Hepatitis B incidence and prevention with antiretroviral therapy among HIV-positive individuals in Uganda
Seremba, E.; Ssempijja, V.; Kalibbala, S.; Gray, R.H.; Wawer, M.J.; Nalugoda, F.; Casper, C.; Phipps, W.; Ocama, P.; Serwadda, D.; Thomas, D.L.; Reynolds, S.J.
Aids 31(6): 781-786
Antiretroviral therapy (ART) may interfere with replication of hepatitis B virus (HBV), raising the hypothesis that HBV infection might be prevented by ART. We investigated the incidence and risk factors associated with HBV among HIV-infected adults in Rakai, Uganda. We screened stored sera from 944 HIV-infected adults enrolled in the Rakai Community Cohort Study between September 2003 and March 2015 for evidence of HBV exposure. Serum from participants who tested anti-hepatitis B core-negative (497) at baseline were tested over 3-7 consecutive survey rounds for incident HBV. Poisson incidence methods were used to estimate incidence of HBV with 95% confidence intervals (CIs), whereas Cox proportional regression methods were used to estimate hazard ratios (HRs).
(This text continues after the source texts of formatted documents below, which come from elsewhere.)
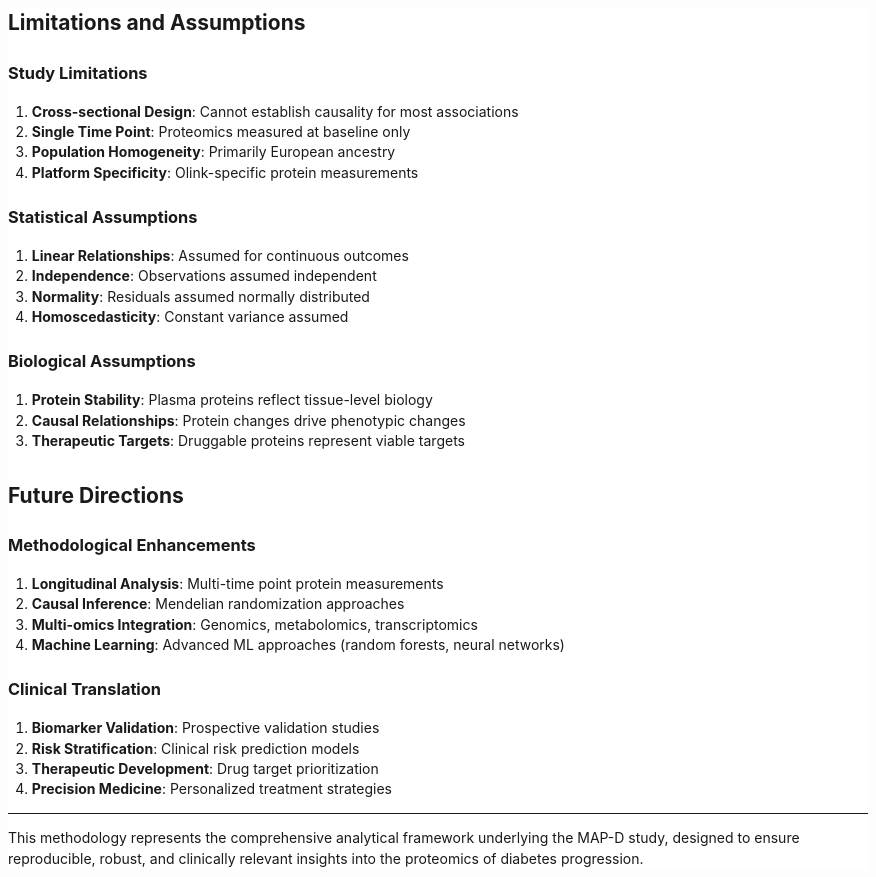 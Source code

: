 ## Limitations and Assumptions

### Study Limitations

1. **Cross-sectional Design**: Cannot establish causality for most associations
2. **Single Time Point**: Proteomics measured at baseline only
3. **Population Homogeneity**: Primarily European ancestry
4. **Platform Specificity**: Olink-specific protein measurements

### Statistical Assumptions

1. **Linear Relationships**: Assumed for continuous outcomes
2. **Independence**: Observations assumed independent
3. **Normality**: Residuals assumed normally distributed
4. **Homoscedasticity**: Constant variance assumed

### Biological Assumptions

1. **Protein Stability**: Plasma proteins reflect tissue-level biology
2. **Causal Relationships**: Protein changes drive phenotypic changes
3. **Therapeutic Targets**: Druggable proteins represent viable targets

## Future Directions

### Methodological Enhancements

1. **Longitudinal Analysis**: Multi-time point protein measurements
2. **Causal Inference**: Mendelian randomization approaches
3. **Multi-omics Integration**: Genomics, metabolomics, transcriptomics
4. **Machine Learning**: Advanced ML approaches (random forests, neural networks)

### Clinical Translation

1. **Biomarker Validation**: Prospective validation studies
2. **Risk Stratification**: Clinical risk prediction models
3. **Therapeutic Development**: Drug target prioritization
4. **Precision Medicine**: Personalized treatment strategies

---

This methodology represents the comprehensive analytical framework underlying the MAP-D study, designed to ensure reproducible, robust, and clinically relevant insights into the proteomics of diabetes progression.
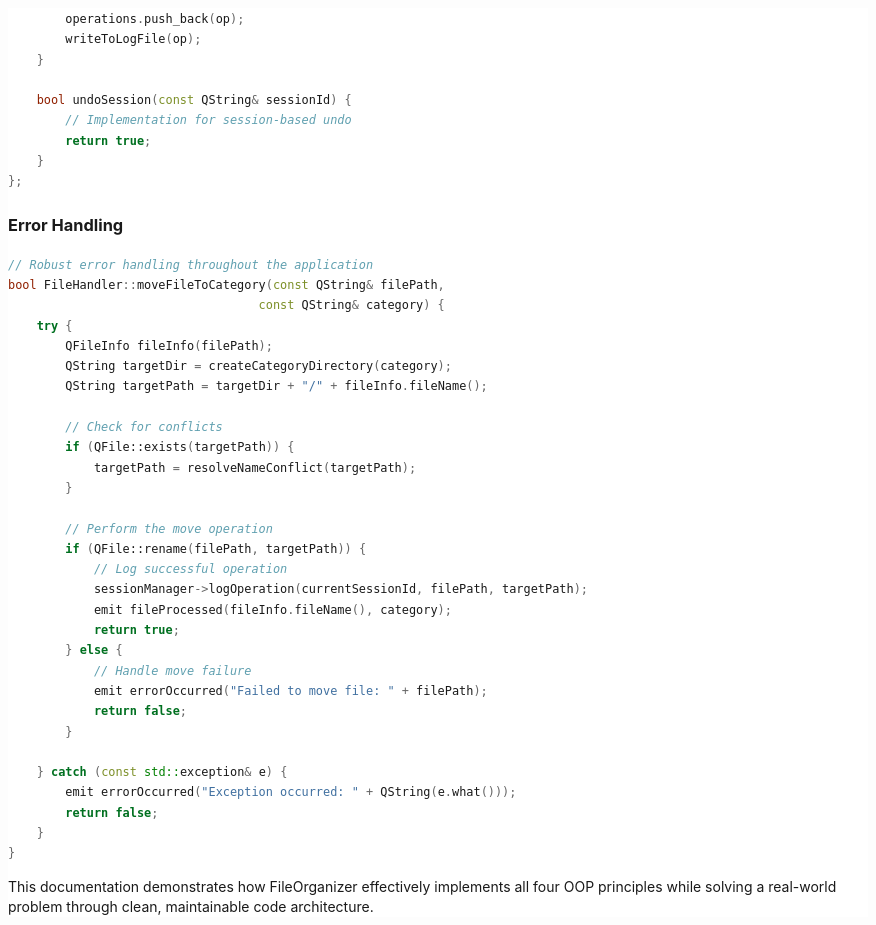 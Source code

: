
 ```cpp
        operations.push_back(op);
        writeToLogFile(op);
    }

    bool undoSession(const QString& sessionId) {
        // Implementation for session-based undo
        return true;
    }
};
```

### Error Handling

```cpp
// Robust error handling throughout the application
bool FileHandler::moveFileToCategory(const QString& filePath,
                                   const QString& category) {
    try {
        QFileInfo fileInfo(filePath);
        QString targetDir = createCategoryDirectory(category);
        QString targetPath = targetDir + "/" + fileInfo.fileName();

        // Check for conflicts
        if (QFile::exists(targetPath)) {
            targetPath = resolveNameConflict(targetPath);
        }

        // Perform the move operation
        if (QFile::rename(filePath, targetPath)) {
            // Log successful operation
            sessionManager->logOperation(currentSessionId, filePath, targetPath);
            emit fileProcessed(fileInfo.fileName(), category);
            return true;
        } else {
            // Handle move failure
            emit errorOccurred("Failed to move file: " + filePath);
            return false;
        }

    } catch (const std::exception& e) {
        emit errorOccurred("Exception occurred: " + QString(e.what()));
        return false;
    }
}
```

This documentation demonstrates how FileOrganizer effectively implements all four OOP principles while solving a real-world problem through clean, maintainable code architecture.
Thirty-nine HBV infections occurred over 3342 person-years, incidence 1.17/100 person-years. HBV incidence was significantly lower with ART use: 0.49/100 person-years with ART and 2.3/100 person-years without ART [adjusted HR (aHR) 0.25, 95% CI 0.1-0.5, P < 0.001], and with lamivudine (3TC) use: 0.58/100 person-years) with 3TC and 2.25/100 person-years without 3TC (aHR 0.32, 95% CI 0.1-0.7, P = < 0.007). No new HBV infections occurred among those on tenofovir-based ART. HBV incidence also decreased with HIV RNA suppression: 0.6/100 person-years with 400 copies/ml or less and 4.0/100 person-years with more than 400 copies/ml (aHR, 6.4, 95% CI 2.2-19.0, P < 0.001); and with age: 15-29 years versus 40-50 years (aHR 3.2, 95% CI 1.2-9.0); 30-39 years versus 40-50 years (aHR 2.1, 95% CI 0.9-5.3). HBV continues to be acquired in adulthood among HIV-positive Ugandans and HBV incidence is dramatically reduced with HBV-active ART. In addition to widespread vaccination, initiation of ART may prevent HBV acquisition among HIV-positive adults in sub-Saharan Africa.